*** Opening of Given entries ***

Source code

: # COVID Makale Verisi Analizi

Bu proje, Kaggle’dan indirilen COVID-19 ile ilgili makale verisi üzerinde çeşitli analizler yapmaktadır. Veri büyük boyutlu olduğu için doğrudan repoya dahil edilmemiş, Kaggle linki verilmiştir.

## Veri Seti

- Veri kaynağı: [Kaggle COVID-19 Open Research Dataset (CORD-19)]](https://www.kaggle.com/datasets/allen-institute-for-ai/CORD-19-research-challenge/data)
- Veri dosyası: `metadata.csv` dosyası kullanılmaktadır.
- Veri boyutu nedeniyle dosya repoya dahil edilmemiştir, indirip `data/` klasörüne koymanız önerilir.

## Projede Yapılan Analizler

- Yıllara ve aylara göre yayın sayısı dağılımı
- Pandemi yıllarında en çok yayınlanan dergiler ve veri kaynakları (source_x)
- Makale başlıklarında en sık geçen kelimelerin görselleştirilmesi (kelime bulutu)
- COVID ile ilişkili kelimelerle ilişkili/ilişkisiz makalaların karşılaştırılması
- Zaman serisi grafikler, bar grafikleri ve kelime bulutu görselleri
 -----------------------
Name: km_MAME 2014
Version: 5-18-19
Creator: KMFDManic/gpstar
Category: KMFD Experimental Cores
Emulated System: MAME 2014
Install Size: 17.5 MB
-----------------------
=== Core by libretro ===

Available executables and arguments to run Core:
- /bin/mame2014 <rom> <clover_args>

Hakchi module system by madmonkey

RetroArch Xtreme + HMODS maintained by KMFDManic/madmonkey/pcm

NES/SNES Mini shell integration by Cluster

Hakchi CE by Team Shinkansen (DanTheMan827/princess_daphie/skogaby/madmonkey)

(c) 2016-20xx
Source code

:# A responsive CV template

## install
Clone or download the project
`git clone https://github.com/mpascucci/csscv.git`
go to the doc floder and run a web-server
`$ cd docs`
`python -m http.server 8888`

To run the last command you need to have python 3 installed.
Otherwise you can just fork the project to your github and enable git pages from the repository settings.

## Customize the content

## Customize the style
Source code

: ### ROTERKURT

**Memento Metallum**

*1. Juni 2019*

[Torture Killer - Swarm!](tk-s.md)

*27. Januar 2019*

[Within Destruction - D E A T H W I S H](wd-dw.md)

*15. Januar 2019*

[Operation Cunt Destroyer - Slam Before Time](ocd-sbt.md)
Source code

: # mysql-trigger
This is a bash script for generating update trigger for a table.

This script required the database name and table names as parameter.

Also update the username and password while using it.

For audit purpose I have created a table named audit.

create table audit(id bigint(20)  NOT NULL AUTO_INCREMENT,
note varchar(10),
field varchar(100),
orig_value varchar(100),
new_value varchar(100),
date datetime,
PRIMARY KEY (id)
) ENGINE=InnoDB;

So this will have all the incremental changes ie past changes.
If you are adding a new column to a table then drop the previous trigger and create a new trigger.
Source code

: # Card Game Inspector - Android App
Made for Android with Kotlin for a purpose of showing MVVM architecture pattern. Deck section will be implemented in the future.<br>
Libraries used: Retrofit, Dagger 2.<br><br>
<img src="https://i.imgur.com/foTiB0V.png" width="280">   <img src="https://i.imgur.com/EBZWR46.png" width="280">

*** Close of Given entries ***

=== About this task ===
Every word of every entry must be returned as it appears.

=== Response for this exercise ===
Source code

: # COVID Makale Verisi Analizi

Bu proje, Kaggle’dan indirilen COVID-19 ile ilgili makale verisi üzerinde çeşitli analizler yapmaktadır. Veri büyük boyutlu olduğu için doğrudan repoya dahil edilmemiş, Kaggle linki verilmiştir.

## Veri Seti

- Veri kaynağı: [Kaggle COVID-19 Open Research Dataset (CORD-19)]](https://www.kaggle.com/datasets/allen-institute-for-ai/CORD-19-research-challenge/data)
- Veri dosyası: `metadata.csv` dosyası kullanılmaktadır.
- Veri boyutu nedeniyle dosya repoya dahil edilmemiştir, indirip `data/` klasörüne koymanız önerilir.

## Projede Yapılan Analizler

- Yıllara ve aylara göre yayın sayısı dağılımı
- Pandemi yıllarında en çok yayınlanan dergiler ve veri kaynakları (source_x)
- Makale başlıklarında en sık geçen kelimelerin görselleştirilmesi (kelime bulutu)
- COVID ile ilişkili kelimelerle ilişkili/ilişkisiz makalaların karşılaştırılması
- Zaman serisi grafikler, bar grafikleri ve kelime bulutu görselleri
 -----------------------
Name: km_MAME 2014
Version: 5-18-19
Creator: KMFDManic/gpstar
Category: KMFD Experimental Cores
Emulated System: MAME 2014
Install Size: 17.5 MB
-----------------------
=== Core by libretro ===

Available executables and arguments to run Core:
- /bin/mame2014 <rom> <clover_args>

Hakchi module system by madmonkey

RetroArch Xtreme + HMODS maintained by KMFDManic/madmonkey/pcm

NES/SNES Mini shell integration by Cluster

Hakchi CE by Team Shinkansen (DanTheMan827/princess_daphie/skogaby/madmonkey)

(c) 2016-20xx
Source code

:# A responsive CV template

## install
Clone or download the project
`git clone https://github.com/mpascucci/csscv.git`
go to the doc floder and run a web-server
`$ cd docs`
`python -m http.server 8888`

To run the last command you need to have python 3 installed.
Otherwise you can just fork the project to your github and enable git pages from the repository settings.

## Customize the content

## Customize the style
Source code

: ### ROTERKURT

**Memento Metallum**

*1. Juni 2019*

[Torture Killer - Swarm!](tk-s.md)

*27. Januar 2019*

[Within Destruction - D E A T H W I S H](wd-dw.md)

*15. Januar 2019*

[Operation Cunt Destroyer - Slam Before Time](ocd-sbt.md)
Source code

: # mysql-trigger
This is a bash script for generating update trigger for a table.

This script required the database name and table names as parameter.

Also update the username and password while using it.

For audit purpose I have created a table named audit.

create table audit(id bigint(20)  NOT NULL AUTO_INCREMENT,
note varchar(10),
field varchar(100),
orig_value varchar(100),
new_value varchar(100),
date datetime,
PRIMARY KEY (id)
) ENGINE=InnoDB;

So this will have all the incremental changes ie past changes.
If you are adding a new column to a table then drop the previous trigger and create a new trigger.
Source code

: # Card Game Inspector - Android App
Made for Android with Kotlin for a purpose of showing MVVM architecture pattern. Deck section will be implemented in the future.<br>
Libraries used: Retrofit, Dagger 2.<br><br>
<img src="https://i.imgur.com/foTiB0V.png" width="280">   <img src="https://i.imgur.com/EBZWR46.png" width="280">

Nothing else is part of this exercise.